EXERCISE BRIEF ::
Print each entry as it appears. Images stay out of the copy.

DATASET EXTRACT below:

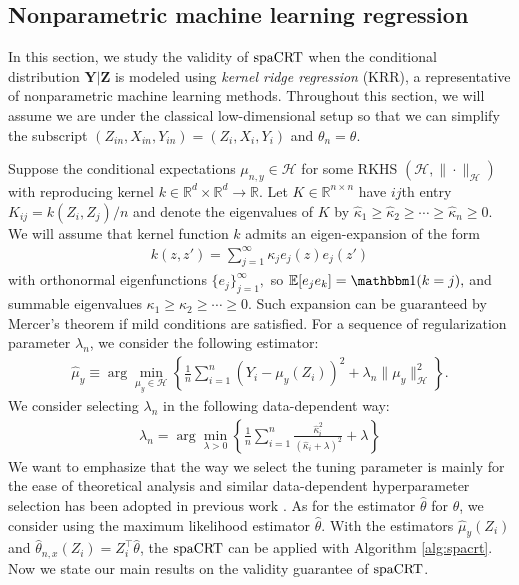 \documentclass[12pt]{article}
\theoremstyle{definition}
\newcommand{\E}{\mathbb E}								%
\newcommand{\indicator}{\mathbbm 1}						%
\newcommand{\srx}{X}									%
\newcommand{\prz}{\bm Z}								%
\newcommand{\srz}{Z}									%
\newcommand{\pry}{{\bm Y}}								%
\newcommand{\sry}{Y}									%
\newcommand{\spacrt}{\textnormal{spaCRT}}               %
\begin{document}
\subsection{Nonparametric machine learning regression}\label{sec:special_results_nonparametric}

In this section, we study the validity of $\spacrt$ when the conditional distribution $\pry|\prz$ is modeled using \textit{kernel ridge regression} (KRR), a representative of nonparametric machine learning methods. Throughout this section, we will assume we are under the classical low-dimensional setup so that we can simplify the subscript $(\srz_{in},\srx_{in},\sry_{in})=(\srz_{i},\srx_{i},\sry_{i})$ and $\theta_n=\theta$. 

Suppose the conditional expectations $\mu_{n,y}\in\mathcal{H}$ for some RKHS $(\mathcal{H},\|\cdot\|_{\mathcal{H}})$ with reproducing kernel $k\in\mathbb{R}^{d}\times \mathbb{R}^d\rightarrow\mathbb{R}$. Let $K\in\mathbb{R}^{n\times n}$ have $ij$th entry $K_{ij}=k(\srz_{i},\srz_{j})/n$ and denote the eigenvalues of $K$ by $\widehat{\kappa}_{1}\geq\widehat{\kappa}_2\geq\cdots\geq\widehat{\kappa}_n\geq 0$. We will assume that kernel function $k$ admits an eigen-expansion of the form 
\begin{align}\label{eq:eigven_expansion}
  k(z,z')=\sum_{j=1}^{\infty}\kappa_{j}e_j(z)e_j(z')
\end{align}
with orthonormal eigenfunctions $\{e_{j}\}_{j=1}^{\infty},$ so $\E[e_je_k]=\indicator(k=j),$ and summable eigenvalues $\kappa_1\geq\kappa_2\geq\cdots\geq0$. Such expansion can be guaranteed by Mercer's theorem if mild conditions are satisfied. For a sequence of regularization parameter $\lambda_n$, we consider the following estimator:
\begin{align}\label{eq:KRR_mu_y}
  \widehat{\mu}_{y}\equiv\arg\min_{\mu_{y}\in\mathcal{H}} \left\{\frac{1}{n}\sum_{i=1}^n (\sry_{i}-\mu_{y}(\srz_{i}))^2+\lambda_n\|\mu_{y}\|_{\mathcal{H}}^2\right\}.
\end{align}
We consider selecting $\lambda_n$ in the following data-dependent way:
\begin{align}\label{eq:lambda_n}
  \lambda_n=\arg\min_{\lambda>0}\left\{\frac{1}{n}\sum_{i=1}^n\frac{\widehat{\kappa}_i^2}{(\widehat{\kappa}_i+\lambda)^2}+\lambda\right\}
\end{align}
We want to emphasize that the way we select the tuning parameter is mainly for the ease of theoretical analysis and similar data-dependent hyperparameter selection has been adopted in previous work \citet{Niu2022a,Shah2018}. As for the estimator $\widehat{\theta}$ for $\theta$, we consider using the maximum likelihood estimator $\widehat{\theta}$. With the estimators $\widehat{\mu}_{y}(\srz_{i})$ and $\widehat{\theta}_{n,x}(\srz_{i})=\srz_{i}^\top\widehat{\theta}$, the $\spacrt$ can be applied with Algorithm \ref{alg:spacrt}. Now we state our main results on the validity guarantee of $\spacrt$.
\end{document}
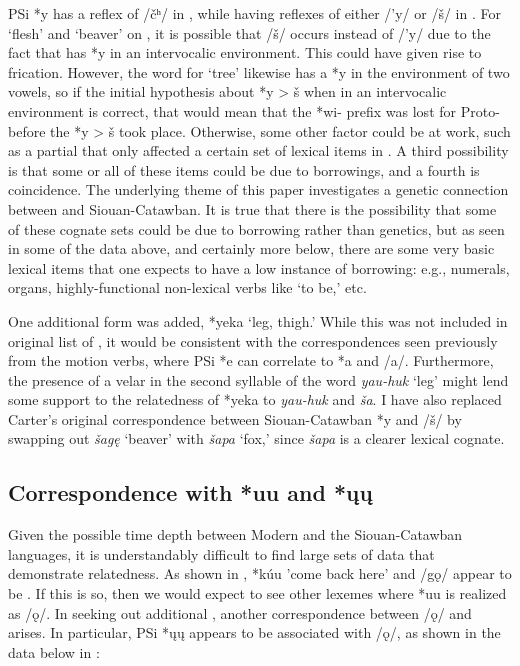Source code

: \documentclass[output=paper]{LSP/langsci}
\begin{document}
PSi *y has a reflex of /\v{c}ʰ/ in , while having reflexes of either /'y/ or /\v{s}/ in . For `flesh' and `beaver' on , it is possible that  /\v{s}/ occurs instead of /'y/ due to the fact that  has *y in an intervocalic environment. This could have given rise to frication. However, the word for `tree' likewise has a *y in the environment of two vowels, so if the initial hypothesis about *y > \v{s} when in an intervocalic environment is correct, that would mean that the *wi- prefix was lost for Proto- before the *y > \v{s}  took place. Otherwise, some other factor could be at work, such as a partial  that only affected a certain set of lexical items in . A third possibility is that some or all of these items could be due to borrowings, and a fourth is coincidence. The underlying theme of this paper investigates a genetic connection between  and Siouan-Catawban. It is true that there is the possibility that some of these cognate sets could be due to borrowing rather than genetics, but as seen in some of the data above, and certainly more below, there are some very basic lexical items that one expects to have a low instance of borrowing: e.g., numerals, organs, highly-functional non-lexical verbs like `to be,' etc. 

One additional  form was added, *yeka `leg, thigh.' While this was not included in  original list of , it would be consistent with the correspondences seen previously from the motion verbs, where PSi *e can correlate to  *a and  /a/. Furthermore, the presence of a velar in the second syllable of the  word \emph{yau-huk} `leg' might lend some support to the relatedness of *yeka to  \emph{yau-huk} and  \emph{\v{s}a}. I have also replaced Carter's original correspondence between Siouan-Catawban *y and  /\v{s}/ by swapping out \emph{\v{s}ag\k{e}} `beaver' with \emph{\v{s}apa} `fox,' since \emph{\v{s}apa} is a clearer lexical cognate.

\subsection{Correspondence with  *uu and *\k{u}\k{u}}

Given the possible time depth between Modern  and the Siouan-Catawban languages, it is understandably difficult to find large sets of data that demonstrate relatedness. As shown in , *k\'uu 'come back here' and  /g\k{o}/ appear to be . If this is so, then we would expect to see other lexemes where *uu is realized as /\k{o}/. In seeking out additional , another correspondence between  /\k{o}/ and  arises. In particular, PSi *\k{u}\k{u} appears to be associated with /\k{o}/, as shown in the data below in :
\end{document}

End of DATASET EXTRACT.

PROBLEM SOLUTION ::
 \documentclass[12pt]{article}
\theoremstyle{definition}
\newcommand{\E}{\mathbb E}								%
\newcommand{\indicator}{\mathbbm 1}						%
\newcommand{\srx}{X}									%
\newcommand{\prz}{\bm Z}								%
\newcommand{\srz}{Z}									%
\newcommand{\pry}{{\bm Y}}								%
\newcommand{\sry}{Y}									%
\newcommand{\spacrt}{\textnormal{spaCRT}}               %
\begin{document}
\subsection{Nonparametric machine learning regression}\label{sec:special_results_nonparametric}

In this section, we study the validity of $\spacrt$ when the conditional distribution $\pry|\prz$ is modeled using \textit{kernel ridge regression} (KRR), a representative of nonparametric machine learning methods. Throughout this section, we will assume we are under the classical low-dimensional setup so that we can simplify the subscript $(\srz_{in},\srx_{in},\sry_{in})=(\srz_{i},\srx_{i},\sry_{i})$ and $\theta_n=\theta$. 

Suppose the conditional expectations $\mu_{n,y}\in\mathcal{H}$ for some RKHS $(\mathcal{H},\|\cdot\|_{\mathcal{H}})$ with reproducing kernel $k\in\mathbb{R}^{d}\times \mathbb{R}^d\rightarrow\mathbb{R}$. Let $K\in\mathbb{R}^{n\times n}$ have $ij$th entry $K_{ij}=k(\srz_{i},\srz_{j})/n$ and denote the eigenvalues of $K$ by $\widehat{\kappa}_{1}\geq\widehat{\kappa}_2\geq\cdots\geq\widehat{\kappa}_n\geq 0$. We will assume that kernel function $k$ admits an eigen-expansion of the form 
\begin{align}\label{eq:eigven_expansion}
  k(z,z')=\sum_{j=1}^{\infty}\kappa_{j}e_j(z)e_j(z')
\end{align}
with orthonormal eigenfunctions $\{e_{j}\}_{j=1}^{\infty},$ so $\E[e_je_k]=\indicator(k=j),$ and summable eigenvalues $\kappa_1\geq\kappa_2\geq\cdots\geq0$. Such expansion can be guaranteed by Mercer's theorem if mild conditions are satisfied. For a sequence of regularization parameter $\lambda_n$, we consider the following estimator:
\begin{align}\label{eq:KRR_mu_y}
  \widehat{\mu}_{y}\equiv\arg\min_{\mu_{y}\in\mathcal{H}} \left\{\frac{1}{n}\sum_{i=1}^n (\sry_{i}-\mu_{y}(\srz_{i}))^2+\lambda_n\|\mu_{y}\|_{\mathcal{H}}^2\right\}.
\end{align}
We consider selecting $\lambda_n$ in the following data-dependent way:
\begin{align}\label{eq:lambda_n}
  \lambda_n=\arg\min_{\lambda>0}\left\{\frac{1}{n}\sum_{i=1}^n\frac{\widehat{\kappa}_i^2}{(\widehat{\kappa}_i+\lambda)^2}+\lambda\right\}
\end{align}
We want to emphasize that the way we select the tuning parameter is mainly for the ease of theoretical analysis and similar data-dependent hyperparameter selection has been adopted in previous work \citet{Niu2022a,Shah2018}. As for the estimator $\widehat{\theta}$ for $\theta$, we consider using the maximum likelihood estimator $\widehat{\theta}$. With the estimators $\widehat{\mu}_{y}(\srz_{i})$ and $\widehat{\theta}_{n,x}(\srz_{i})=\srz_{i}^\top\widehat{\theta}$, the $\spacrt$ can be applied with Algorithm \ref{alg:spacrt}. Now we state our main results on the validity guarantee of $\spacrt$.
\end{document}
Source code

: \documentclass[output=paper]{LSP/langsci}
\begin{document}
PSi *y has a reflex of /\v{c}ʰ/ in , while having reflexes of either /'y/ or /\v{s}/ in . For `flesh' and `beaver' on , it is possible that  /\v{s}/ occurs instead of /'y/ due to the fact that  has *y in an intervocalic environment. This could have given rise to frication. However, the word for `tree' likewise has a *y in the environment of two vowels, so if the initial hypothesis about *y > \v{s} when in an intervocalic environment is correct, that would mean that the *wi- prefix was lost for Proto- before the *y > \v{s}  took place. Otherwise, some other factor could be at work, such as a partial  that only affected a certain set of lexical items in . A third possibility is that some or all of these items could be due to borrowings, and a fourth is coincidence. The underlying theme of this paper investigates a genetic connection between  and Siouan-Catawban. It is true that there is the possibility that some of these cognate sets could be due to borrowing rather than genetics, but as seen in some of the data above, and certainly more below, there are some very basic lexical items that one expects to have a low instance of borrowing: e.g., numerals, organs, highly-functional non-lexical verbs like `to be,' etc. 

One additional  form was added, *yeka `leg, thigh.' While this was not included in  original list of , it would be consistent with the correspondences seen previously from the motion verbs, where PSi *e can correlate to  *a and  /a/. Furthermore, the presence of a velar in the second syllable of the  word \emph{yau-huk} `leg' might lend some support to the relatedness of *yeka to  \emph{yau-huk} and  \emph{\v{s}a}. I have also replaced Carter's original correspondence between Siouan-Catawban *y and  /\v{s}/ by swapping out \emph{\v{s}ag\k{e}} `beaver' with \emph{\v{s}apa} `fox,' since \emph{\v{s}apa} is a clearer lexical cognate.

\subsection{Correspondence with  *uu and *\k{u}\k{u}}

Given the possible time depth between Modern  and the Siouan-Catawban languages, it is understandably difficult to find large sets of data that demonstrate relatedness. As shown in , *k\'uu 'come back here' and  /g\k{o}/ appear to be . If this is so, then we would expect to see other lexemes where *uu is realized as /\k{o}/. In seeking out additional , another correspondence between  /\k{o}/ and  arises. In particular, PSi *\k{u}\k{u} appears to be associated with /\k{o}/, as shown in the data below in :
\end{document}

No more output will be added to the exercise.